The Art of the Panoramic (Part 1)

One of my "specialities" in photography is the panoramic - a type of photography where multiple photographs are stitched together to create a single, larger, image.  There are all sorts of reasons to approach a scene in this way... it could be to capture a wider view than your lenses can record in a single exposure, or possibly because you need to create a larger print than your camera can manage using it's native resolution.

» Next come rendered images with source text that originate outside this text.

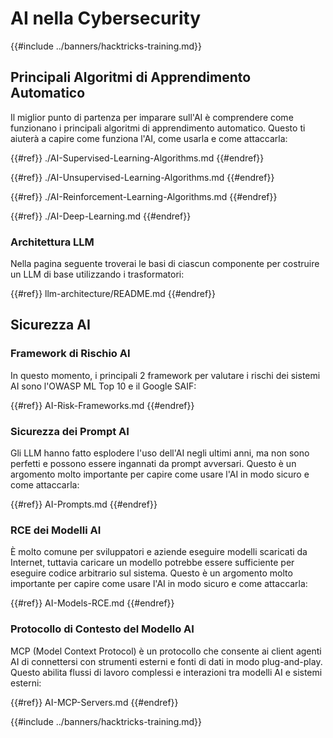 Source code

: # AI nella Cybersecurity

{{#include ../banners/hacktricks-training.md}}

## Principali Algoritmi di Apprendimento Automatico

Il miglior punto di partenza per imparare sull'AI è comprendere come funzionano i principali algoritmi di apprendimento automatico. Questo ti aiuterà a capire come funziona l'AI, come usarla e come attaccarla:

{{#ref}}
./AI-Supervised-Learning-Algorithms.md
{{#endref}}

{{#ref}}
./AI-Unsupervised-Learning-Algorithms.md
{{#endref}}

{{#ref}}
./AI-Reinforcement-Learning-Algorithms.md
{{#endref}}

{{#ref}}
./AI-Deep-Learning.md
{{#endref}}

### Architettura LLM

Nella pagina seguente troverai le basi di ciascun componente per costruire un LLM di base utilizzando i trasformatori:

{{#ref}}
llm-architecture/README.md
{{#endref}}

## Sicurezza AI

### Framework di Rischio AI

In questo momento, i principali 2 framework per valutare i rischi dei sistemi AI sono l'OWASP ML Top 10 e il Google SAIF:

{{#ref}}
AI-Risk-Frameworks.md
{{#endref}}

### Sicurezza dei Prompt AI

Gli LLM hanno fatto esplodere l'uso dell'AI negli ultimi anni, ma non sono perfetti e possono essere ingannati da prompt avversari. Questo è un argomento molto importante per capire come usare l'AI in modo sicuro e come attaccarla:

{{#ref}}
AI-Prompts.md
{{#endref}}

### RCE dei Modelli AI

È molto comune per sviluppatori e aziende eseguire modelli scaricati da Internet, tuttavia caricare un modello potrebbe essere sufficiente per eseguire codice arbitrario sul sistema. Questo è un argomento molto importante per capire come usare l'AI in modo sicuro e come attaccarla:

{{#ref}}
AI-Models-RCE.md
{{#endref}}

### Protocollo di Contesto del Modello AI

MCP (Model Context Protocol) è un protocollo che consente ai client agenti AI di connettersi con strumenti esterni e fonti di dati in modo plug-and-play. Questo abilita flussi di lavoro complessi e interazioni tra modelli AI e sistemi esterni:

{{#ref}}
AI-MCP-Servers.md
{{#endref}}

{{#include ../banners/hacktricks-training.md}}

Here is an example from today.  A single frame taken using a 24mm lens in the Langdales provided me with this image, which whilst I quite like it, doesn't capture the feel of the area as I wanted.

_DSC2632.jpg

So... to enhance this field of view, and to capture more of the scene before me I rotated the camera through 90 degrees and took a series of 10 consecutive images, each overlapping the other by (approximately) 30 percent.  The resultant frames were then "stitched" together in Adobe Lightroom to create a single, extra large, photograph with a much wider field of view.

5th July 2018.jpg

Same camera, same lens... (me sitting on the same fence post - that was slightly uncomfortable) but a significantly different result!  It also allows for a significantly larger print, which can be handy.

It is just a shame that the light changed between the pictures, the warmer tones in the first image are more pleasing.

There is more to this technique though... but that is for another time!